Gartner actually predicted in 2012 that up to 80% of early gamification strategies would fail by the end of this year. The reality isn’t quite as dramatic, but many companies are regrouping or rethinking their investments, said Gartner analyst Brian Burke, who just published a book on the topic, Gamify — How Gamification Motivates People to Do Extraordinary Things.

“The bar for success is defined by the business objectives the organization sets out to achieve, and with gamification today only a minority of projects can declare that the business objectives were achieved,” Burke said. “There are many reasons for this, starting with the lack of clearly defined business objectives, or focusing on the organization goals rather than the player goals.”

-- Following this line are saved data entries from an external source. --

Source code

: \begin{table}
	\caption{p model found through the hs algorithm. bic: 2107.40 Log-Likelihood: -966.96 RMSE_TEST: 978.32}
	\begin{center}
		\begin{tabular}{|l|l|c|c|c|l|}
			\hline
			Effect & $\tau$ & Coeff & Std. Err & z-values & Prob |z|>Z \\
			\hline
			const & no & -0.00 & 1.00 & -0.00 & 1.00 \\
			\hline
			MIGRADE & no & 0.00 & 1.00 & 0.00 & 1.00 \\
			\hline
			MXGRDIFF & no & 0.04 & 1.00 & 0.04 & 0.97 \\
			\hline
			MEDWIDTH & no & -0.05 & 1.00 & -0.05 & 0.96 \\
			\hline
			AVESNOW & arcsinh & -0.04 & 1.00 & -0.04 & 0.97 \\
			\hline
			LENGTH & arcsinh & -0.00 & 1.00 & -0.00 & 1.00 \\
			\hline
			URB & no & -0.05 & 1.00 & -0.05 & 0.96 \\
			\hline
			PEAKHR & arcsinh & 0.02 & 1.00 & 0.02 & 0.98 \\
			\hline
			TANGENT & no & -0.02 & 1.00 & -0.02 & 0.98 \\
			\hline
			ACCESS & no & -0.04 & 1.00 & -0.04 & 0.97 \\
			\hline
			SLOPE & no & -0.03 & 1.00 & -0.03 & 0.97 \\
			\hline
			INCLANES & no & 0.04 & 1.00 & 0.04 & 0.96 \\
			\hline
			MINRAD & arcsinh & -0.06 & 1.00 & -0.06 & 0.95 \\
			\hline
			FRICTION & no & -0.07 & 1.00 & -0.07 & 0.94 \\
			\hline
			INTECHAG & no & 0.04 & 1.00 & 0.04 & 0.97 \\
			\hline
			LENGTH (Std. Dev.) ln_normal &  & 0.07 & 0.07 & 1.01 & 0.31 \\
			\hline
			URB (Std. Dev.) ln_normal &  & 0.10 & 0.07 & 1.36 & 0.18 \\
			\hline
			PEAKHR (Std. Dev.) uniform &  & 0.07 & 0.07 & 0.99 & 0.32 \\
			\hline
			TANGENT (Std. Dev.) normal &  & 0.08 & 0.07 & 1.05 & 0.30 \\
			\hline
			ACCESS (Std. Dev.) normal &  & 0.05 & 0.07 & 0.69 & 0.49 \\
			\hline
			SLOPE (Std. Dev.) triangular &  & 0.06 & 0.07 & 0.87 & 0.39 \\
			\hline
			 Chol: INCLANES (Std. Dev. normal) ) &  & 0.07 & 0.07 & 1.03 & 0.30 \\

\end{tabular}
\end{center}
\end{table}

One vivid illustration of a successful gamification initiative is Nike+, a website athletes can use to record performance against their fitness goals. It currently boasts more than 28 million users who turn regularly, giving the brand significant exposure. “One of the things that Nike+ does right is to focus on enabling the users to achieve their fitness goals, rather than Nike’s goals—which is a key characteristic of gamification done right,” Burke said.

Another example comes from the business-to-business world, where technology services company Bluewolf is using game principles as part of a campaign to get more of its consultants to share information and best practices that could benefit clients and to build their “personal brands” through social networks and by writing blogs. Participants earn points towards certain perks (such as discounted hotel rooms) by completing designated activities. “The purpose is to engage our customers and prospects, and also to engage our employees,” said Corinne Sklar, chief marketing officer at Bluewolf.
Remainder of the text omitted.